By Sara Haji
ACLU of Texas Public Education Associate
The right of every citizen to vote is something we take pretty seriously over here at the ACLU of Texas, but today’s deliberations over photo voter ID threatens to undermine that right. On Jan. 20, Gov. Perry added photo voter ID to the list of emergency items for the 82nd legislative session. A divisive and enduring idea, the proposal to require government-issued photo identification of all Texans at the ballot box effectively ended the 2009 legislative session, with Democrats stalling it for the last five days of session. Unfortunately, the fast-tracking of photo voter ID legislation prevents legislators from grappling with the real crisis: the $27 billion state budget. Today, the House and Senate will convene as a Committee of the Whole to consider S.B. 14 (PDF file), which in many ways is even more stringent than its predecessor from 2009 (S.B. 14, for instance, does not give voters the option of replacing one piece of photo ID with two pieces of non-photo ID). Though the bill looks poised to pass, the ACLU of Texas hopes that legislators will consider measures—such as allowing same-day voter registration during early voting—to reduce the disproportionately negative impact of the bill on certain groups of Texas voters.
Currently, Texans present voter registration cards to poll workers on Election Day. There’s concern that this system enables voting fraud, but no instances have been documented and deterrents to in-person voter-fraud already exist. In Texas, a comprehensive voter list provides an exact-match system more likely to reject eligible voters than allow fraudulent ones; moreover, not a single case of in-person voter fraud has ever been prosecuted in the state. Voter registration cards include addresses at which to find Texans who provide false information, and false applications are prosecutable by fines and imprisonment.
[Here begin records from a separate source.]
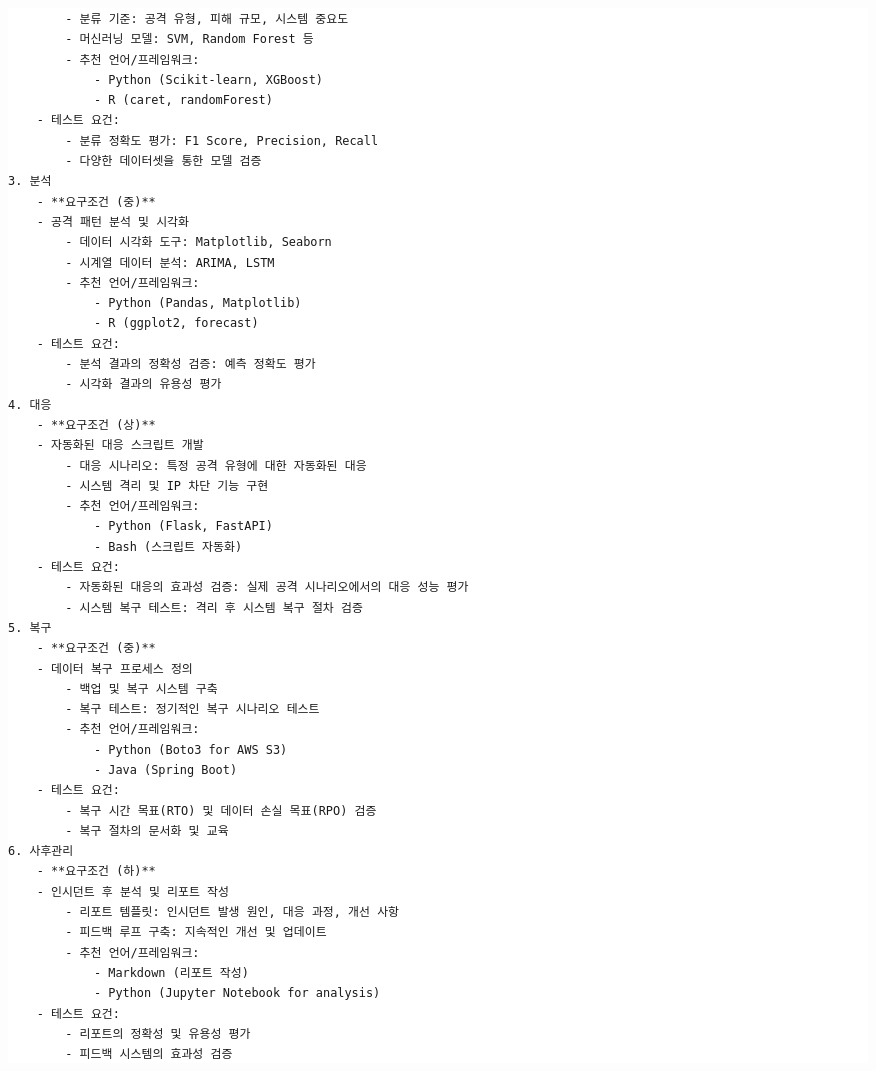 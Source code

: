             - 분류 기준: 공격 유형, 피해 규모, 시스템 중요도
            - 머신러닝 모델: SVM, Random Forest 등
            - 추천 언어/프레임워크:
                - Python (Scikit-learn, XGBoost)
                - R (caret, randomForest)
        - 테스트 요건:
            - 분류 정확도 평가: F1 Score, Precision, Recall
            - 다양한 데이터셋을 통한 모델 검증
    3. 분석
        - **요구조건 (중)**
        - 공격 패턴 분석 및 시각화
            - 데이터 시각화 도구: Matplotlib, Seaborn
            - 시계열 데이터 분석: ARIMA, LSTM
            - 추천 언어/프레임워크:
                - Python (Pandas, Matplotlib)
                - R (ggplot2, forecast)
        - 테스트 요건:
            - 분석 결과의 정확성 검증: 예측 정확도 평가
            - 시각화 결과의 유용성 평가
    4. 대응
        - **요구조건 (상)**
        - 자동화된 대응 스크립트 개발
            - 대응 시나리오: 특정 공격 유형에 대한 자동화된 대응
            - 시스템 격리 및 IP 차단 기능 구현
            - 추천 언어/프레임워크:
                - Python (Flask, FastAPI)
                - Bash (스크립트 자동화)
        - 테스트 요건:
            - 자동화된 대응의 효과성 검증: 실제 공격 시나리오에서의 대응 성능 평가
            - 시스템 복구 테스트: 격리 후 시스템 복구 절차 검증
    5. 복구
        - **요구조건 (중)**
        - 데이터 복구 프로세스 정의
            - 백업 및 복구 시스템 구축
            - 복구 테스트: 정기적인 복구 시나리오 테스트
            - 추천 언어/프레임워크:
                - Python (Boto3 for AWS S3)
                - Java (Spring Boot)
        - 테스트 요건:
            - 복구 시간 목표(RTO) 및 데이터 손실 목표(RPO) 검증
            - 복구 절차의 문서화 및 교육
    6. 사후관리
        - **요구조건 (하)**
        - 인시던트 후 분석 및 리포트 작성
            - 리포트 템플릿: 인시던트 발생 원인, 대응 과정, 개선 사항
            - 피드백 루프 구축: 지속적인 개선 및 업데이트
            - 추천 언어/프레임워크:
                - Markdown (리포트 작성)
                - Python (Jupyter Notebook for analysis)
        - 테스트 요건:
            - 리포트의 정확성 및 유용성 평가
            - 피드백 시스템의 효과성 검증
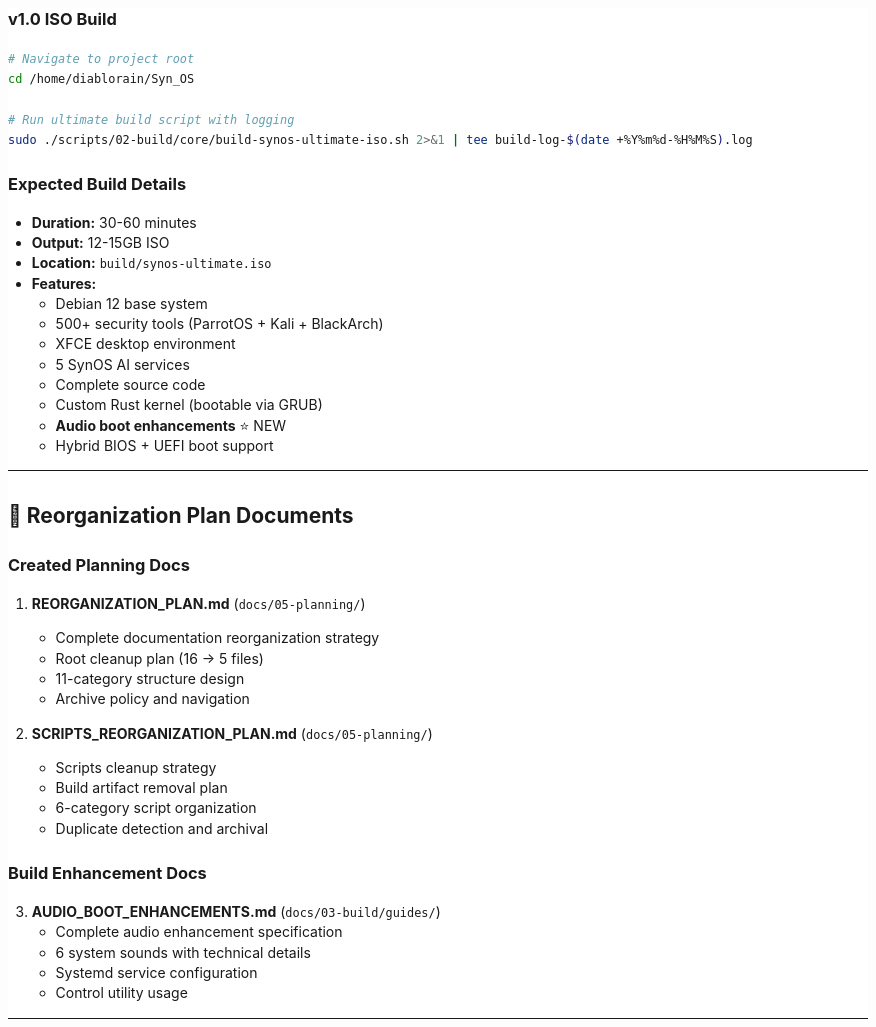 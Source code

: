 ### v1.0 ISO Build

```bash
# Navigate to project root
cd /home/diablorain/Syn_OS

# Run ultimate build script with logging
sudo ./scripts/02-build/core/build-synos-ultimate-iso.sh 2>&1 | tee build-log-$(date +%Y%m%d-%H%M%S).log
```

### Expected Build Details

- **Duration:** 30-60 minutes
- **Output:** 12-15GB ISO
- **Location:** `build/synos-ultimate.iso`
- **Features:**
  - Debian 12 base system
  - 500+ security tools (ParrotOS + Kali + BlackArch)
  - XFCE desktop environment
  - 5 SynOS AI services
  - Complete source code
  - Custom Rust kernel (bootable via GRUB)
  - **Audio boot enhancements** ⭐ NEW
  - Hybrid BIOS + UEFI boot support

---

## 📝 Reorganization Plan Documents

### Created Planning Docs

1. **REORGANIZATION_PLAN.md** (`docs/05-planning/`)
   - Complete documentation reorganization strategy
   - Root cleanup plan (16 → 5 files)
   - 11-category structure design
   - Archive policy and navigation

2. **SCRIPTS_REORGANIZATION_PLAN.md** (`docs/05-planning/`)
   - Scripts cleanup strategy
   - Build artifact removal plan
   - 6-category script organization
   - Duplicate detection and archival

### Build Enhancement Docs

3. **AUDIO_BOOT_ENHANCEMENTS.md** (`docs/03-build/guides/`)
   - Complete audio enhancement specification
   - 6 system sounds with technical details
   - Systemd service configuration
   - Control utility usage

--- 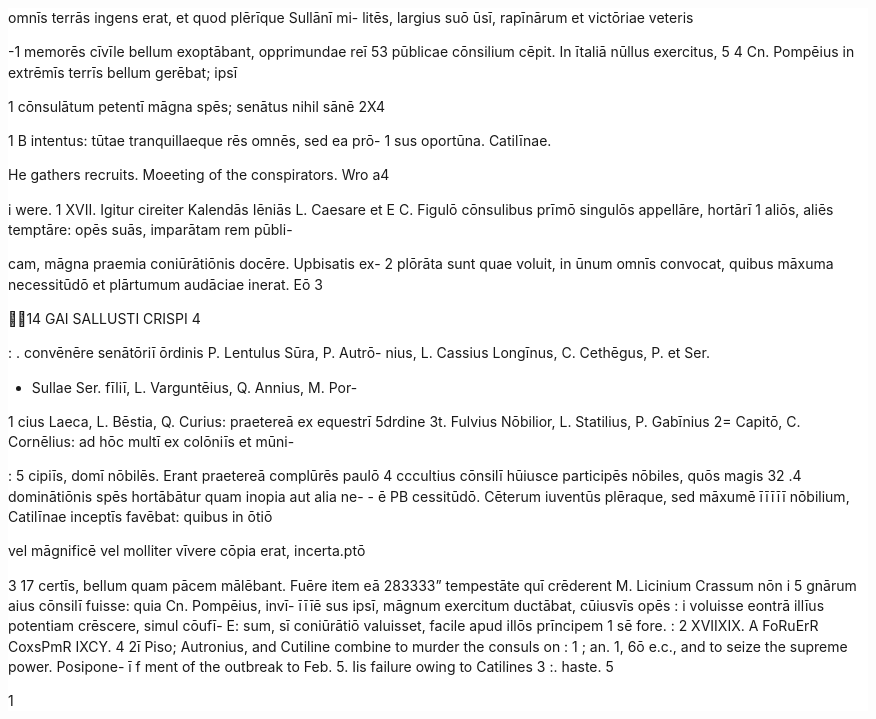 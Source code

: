 omnīs terrās ingens erat, et quod plērīque Sullānī mi-
litēs, largius suō ūsī, rapīnārum et victōriae veteris

-1 memorēs cīvīle bellum exoptābant, opprimundae reī
53 pūblicae cōnsilium cēpit. In ītaliā nūllus exercitus, 5
4 Cn. Pompēius in extrēmīs terrīs bellum gerēbat; ipsī

1 cōnsulātum petentī māgna spēs; senātus nihil sānē
2X4

1 B intentus: tūtae tranquillaeque rēs omnēs, sed ea prō-
1 sus oportūna. Catilīnae.

He gathers recruits. Moeeting of the conspirators. Wro a4

i were.
1 XVII. Igitur cireiter Kalendās Iēniās L. Caesare et
E C. Figulō cōnsulibus prīmō singulōs appellāre, hortārī
1 aliōs, aliēs temptāre: opēs suās, imparātam rem pūbli-

cam, māgna praemia coniūrātiōnis docēre. Upbisatis ex- 2
plōrāta sunt quae voluit, in ūnum omnīs convocat, quibus
māxuma necessitūdō et plārtumum audāciae inerat. Eō 3

14 GAI SALLUSTI CRISPI 4

: . convēnēre senātōriī ōrdinis P. Lentulus Sūra, P. Autrō-
nius, L. Cassius Longīnus, C. Cethēgus, P. et Ser.
- Sullae Ser. fīliī, L. Varguntēius, Q. Annius, M. Por-

1 cius Laeca, L. Bēstia, Q. Curius: praetereā ex equestrī
5drdine 3t. Fulvius Nōbilior, L. Statilius, P. Gabīnius
2= Capitō, C. Cornēlius: ad hōc multī ex colōniīs et mūni-

: 5 cipiīs, domī nōbilēs. Erant praetereā complūrēs paulō
4 cccultius cōnsilī hūiusce participēs nōbiles, quōs magis
32 .4 dominātiōnis spēs hortābātur quam inopia aut alia ne- -
ē PB cessitūdō. Cēterum iuventūs plēraque, sed māxumē
īīīīī nōbilium, Catilīnae inceptīs favēbat: quibus in ōtiō

vel māgnificē vel molliter vīvere cōpia erat, incerta.ptō

3 17 certīs, bellum quam pācem mālēbant. Fuēre item eā
283333” tempestāte quī crēderent M. Licinium Crassum nōn
i 5 gnārum aius cōnsilī fuisse: quia Cn. Pompēius, invī-
īīīē sus ipsī, māgnum exercitum ductābat, cūiusvīs opēs
: i voluisse eontrā illīus potentiam crēscere, simul cōufī-
E: sum, sī coniūrātiō valuisset, facile apud illōs prīncipem
1 sē fore. :
2 XVIIXIX. A FoRuErR CoxsPmR IXCY. 4
2ī Piso; Autronius, and Cutiline combine to murder the consuls on :
1 ; an. 1, 6ō e.c., and to seize the supreme power. Posipone- ī
f ment of the outbreak to Feb. 5. Iis failure owing to Catilines 3
:. haste. 5

1
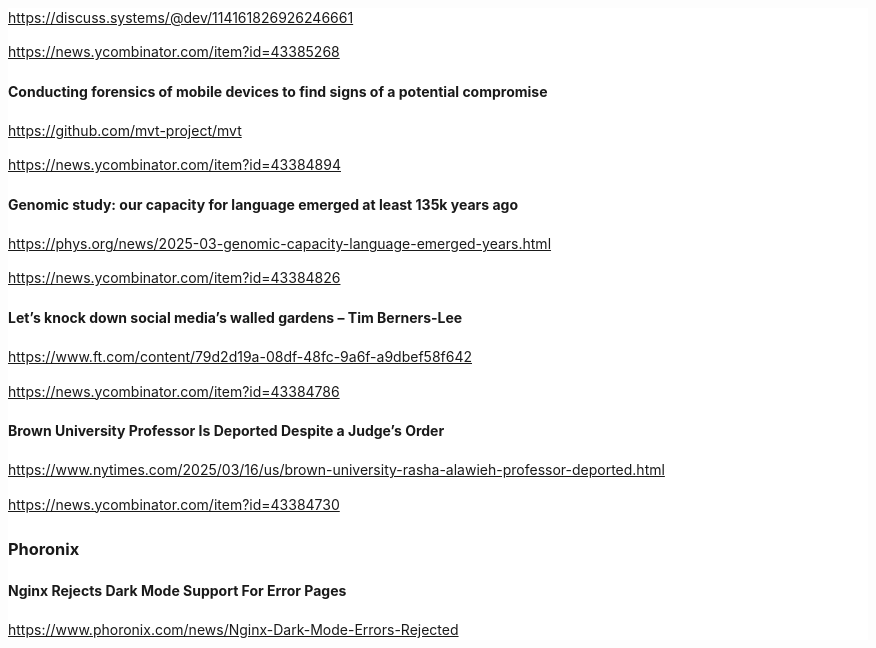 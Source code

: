 <span style="color: blue!80!green"><https://discuss.systems/@dev/114161826926246661></span>

<span style="color: black!50"><https://news.ycombinator.com/item?id=43385268></span>

</div>

<div class="minipage">

#### Conducting forensics of mobile devices to find signs of a potential compromise

<span style="color: blue!80!green"><https://github.com/mvt-project/mvt></span>

<span style="color: black!50"><https://news.ycombinator.com/item?id=43384894></span>

</div>

<div class="minipage">

#### Genomic study: our capacity for language emerged at least 135k years ago

<span style="color: blue!80!green"><https://phys.org/news/2025-03-genomic-capacity-language-emerged-years.html></span>

<span style="color: black!50"><https://news.ycombinator.com/item?id=43384826></span>

</div>

<div class="minipage">

#### Let’s knock down social media’s walled gardens – Tim Berners-Lee

<span style="color: blue!80!green"><https://www.ft.com/content/79d2d19a-08df-48fc-9a6f-a9dbef58f642></span>

<span style="color: black!50"><https://news.ycombinator.com/item?id=43384786></span>

</div>

<div class="minipage">

#### Brown University Professor Is Deported Despite a Judge’s Order

<span style="color: blue!80!green"><https://www.nytimes.com/2025/03/16/us/brown-university-rasha-alawieh-professor-deported.html></span>

<span style="color: black!50"><https://news.ycombinator.com/item?id=43384730></span>

</div>

### Phoronix

#### Nginx Rejects Dark Mode Support For Error Pages

<span style="color: blue!80!green"><https://www.phoronix.com/news/Nginx-Dark-Mode-Errors-Rejected></span>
Perhaps most importantly, S.B. 14 acknowledges both that new, extensive voter education efforts will have to be made if photo voter ID passes, and that poll workers will need additional training to handle changed procedures. But with slashes to the state budget, there is no need for increased government expenditure on a policy change with unproven benefits. Moreover, the photo identification component relies heavily on the Department of Public Safety—but with dozens of DPS offices temporarily closed and more slated to be cut altogether, Texans will have even fewer opportunities to acquire necessary identification. In Indiana and Georgia, states that passed the most restrictive photo voter ID bills, ID opponents were unable to produce citizens whose right to vote would actually be impeded by the new law; in Texas, though, county seats—where government ID can easily be issued—are often too far from small towns and communities to make the trip viable. For citizens of Redford, an 88-percent Hispanic community whose county seat of Marfa is over 75 miles away, these photo voter ID restrictions present an unreasonable burden on a basic constitutional right.
Sen. Rodney Ellis (D-Houston) has said that he will offer amendments allowing eligible residents to register on early voting days or election day; proposing that all statewide election days are made public holidays; and allowing registered voters to mail in ballots during early voting. We at the ACLU of Texas hope that these and other amendments are considered to alleviate the proposed burden to voting.